I think Mastodon works in the same way with users, where it sends updates for accounts that someone on the receiving end follows. So if nobody follows you from Threads it wouldn’t send any of your posts there.

andscape,

Ah ok this I’m not sure about. I mean, Lemmy added instance blocks as well in the latest release (0.19), but it seems that, unlike Mastodon, this only hides the content from you and doesn’t prevent your content from being sent to that instance. It does seem like a pretty big oversight, but I haven’t found a discussion about this. There might be good reasons why it’s this way.
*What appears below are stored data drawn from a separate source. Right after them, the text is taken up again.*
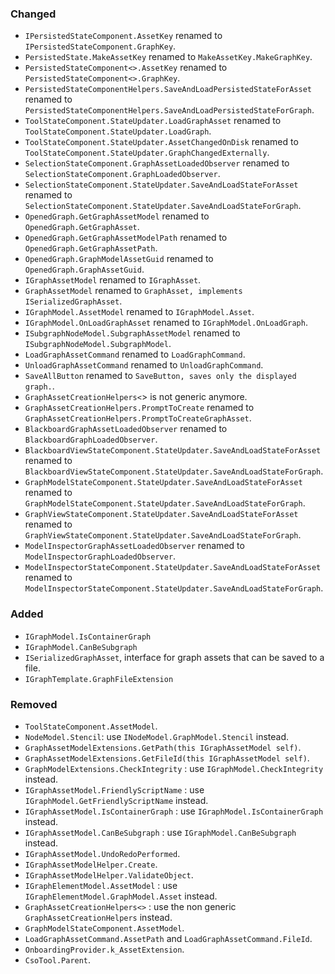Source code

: ### Changed

- `IPersistedStateComponent.AssetKey` renamed to `IPersistedStateComponent.GraphKey`.
- `PersistedState.MakeAssetKey` renamed to `MakeAssetKey.MakeGraphKey`.
- `PersistedStateComponent<>.AssetKey` renamed to `PersistedStateComponent<>.GraphKey`.
- `PersistedStateComponentHelpers.SaveAndLoadPersistedStateForAsset` renamed to `PersistedStateComponentHelpers.SaveAndLoadPersistedStateForGraph`.
- `ToolStateComponent.StateUpdater.LoadGraphAsset` renamed to `ToolStateComponent.StateUpdater.LoadGraph`.
- `ToolStateComponent.StateUpdater.AssetChangedOnDisk` renamed to `ToolStateComponent.StateUpdater.GraphChangedExternally`.
- `SelectionStateComponent.GraphAssetLoadedObserver` renamed to `SelectionStateComponent.GraphLoadedObserver`.
- `SelectionStateComponent.StateUpdater.SaveAndLoadStateForAsset` renamed to `SelectionStateComponent.StateUpdater.SaveAndLoadStateForGraph`.
- `OpenedGraph.GetGraphAssetModel` renamed to `OpenedGraph.GetGraphAsset`.
- `OpenedGraph.GetGraphAssetModelPath` renamed to `OpenedGraph.GetGraphAssetPath`.
- `OpenedGraph.GraphModelAssetGuid` renamed to `OpenedGraph.GraphAssetGuid`.
- `IGraphAssetModel` renamed to `IGraphAsset`.
- `GraphAssetModel` renamed to `GraphAsset, implements ISerializedGraphAsset`.
- `IGraphModel.AssetModel` renamed to `IGraphModel.Asset`.
- `IGraphModel.OnLoadGraphAsset` renamed to `IGraphModel.OnLoadGraph`.
- `ISubgraphNodeModel.SubgraphAssetModel` renamed to `ISubgraphNodeModel.SubgraphModel`.
- `LoadGraphAssetCommand` renamed to `LoadGraphCommand`.
- `UnloadGraphAssetCommand` renamed to `UnloadGraphCommand`.
- `SaveAllButton` renamed to `SaveButton, saves only the displayed graph.`.
- `GraphAssetCreationHelpers<`> is not generic anymore.
- `GraphAssetCreationHelpers.PromptToCreate` renamed to `GraphAssetCreationHelpers.PromptToCreateGraphAsset`.
- `BlackboardGraphAssetLoadedObserver` renamed to `BlackboardGraphLoadedObserver`.
- `BlackboardViewStateComponent.StateUpdater.SaveAndLoadStateForAsset` renamed to `BlackboardViewStateComponent.StateUpdater.SaveAndLoadStateForGraph`.
- `GraphModelStateComponent.StateUpdater.SaveAndLoadStateForAsset` renamed to `GraphModelStateComponent.StateUpdater.SaveAndLoadStateForGraph`.
- `GraphViewStateComponent.StateUpdater.SaveAndLoadStateForAsset` renamed to `GraphViewStateComponent.StateUpdater.SaveAndLoadStateForGraph`.
- `ModelInspectorGraphAssetLoadedObserver` renamed to `ModelInspectorGraphLoadedObserver`.
- `ModelInspectorStateComponent.StateUpdater.SaveAndLoadStateForAsset` renamed to `ModelInspectorStateComponent.StateUpdater.SaveAndLoadStateForGraph`.

### Added

- `IGraphModel.IsContainerGraph`
- `IGraphModel.CanBeSubgraph`
- `ISerializedGraphAsset`, interface for graph assets that can be saved to a file.
- `IGraphTemplate.GraphFileExtension`

### Removed

- `ToolStateComponent.AssetModel`.
- `NodeModel.Stencil`: use `INodeModel.GraphModel.Stencil` instead.
- `GraphAssetModelExtensions.GetPath(this IGraphAssetModel self)`.
- `GraphAssetModelExtensions.GetFileId(this IGraphAssetModel self)`.
- `GraphModelExtensions.CheckIntegrity` : use `IGraphModel.CheckIntegrity` instead.
- `IGraphAssetModel.FriendlyScriptName` : use `IGraphModel.GetFriendlyScriptName` instead.
- `IGraphAssetModel.IsContainerGraph` : use `IGraphModel.IsContainerGraph` instead.
- `IGraphAssetModel.CanBeSubgraph` : use `IGraphModel.CanBeSubgraph` instead.
- `IGraphAssetModel.UndoRedoPerformed`.
- `IGraphAssetModelHelper.Create`.
- `IGraphAssetModelHelper.ValidateObject`.
- `IGraphElementModel.AssetModel` : use `IGraphElementModel.GraphModel.Asset` instead.
- `GraphAssetCreationHelpers<>` : use the non generic `GraphAssetCreationHelpers` instead.
- `GraphModelStateComponent.AssetModel`.
- `LoadGraphAssetCommand.AssetPath` and `LoadGraphAssetCommand.FileId`.
- `OnboardingProvider.k_AssetExtension`.
- `CsoTool.Parent`.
Privacy-preserving solution for managing subscriptions

I’m looking for a way to keep track my recurring subscriptions. I just want a nice overview of recurring payments and where they come from, I don’t need a solution to actively go and manage the subscriptions for me. Unfortunately my bank, despite being a trendy digital bank, does not have a good built-in tool for this....

andscape,

I wish they were all on the same day of the month…

Dates aren’t a big concern though. What I was hoping for is something that would update automatically to some extent if (say) some amounts change, or a payment is missed. But I guess indeed that’s basically impossible without access to my payment data.

Given that I have to update it manually though, I would at least like it to be synced remotely. So that I can, say, check it from my laptop on a webpage or desktop app without redoing all the manual data input.

andscape,

Oh yeah, you’re right on that. If I’m looking for privacy from the subscription manager signing up with a service like this is a terrible choice, because it is fully a financial institution.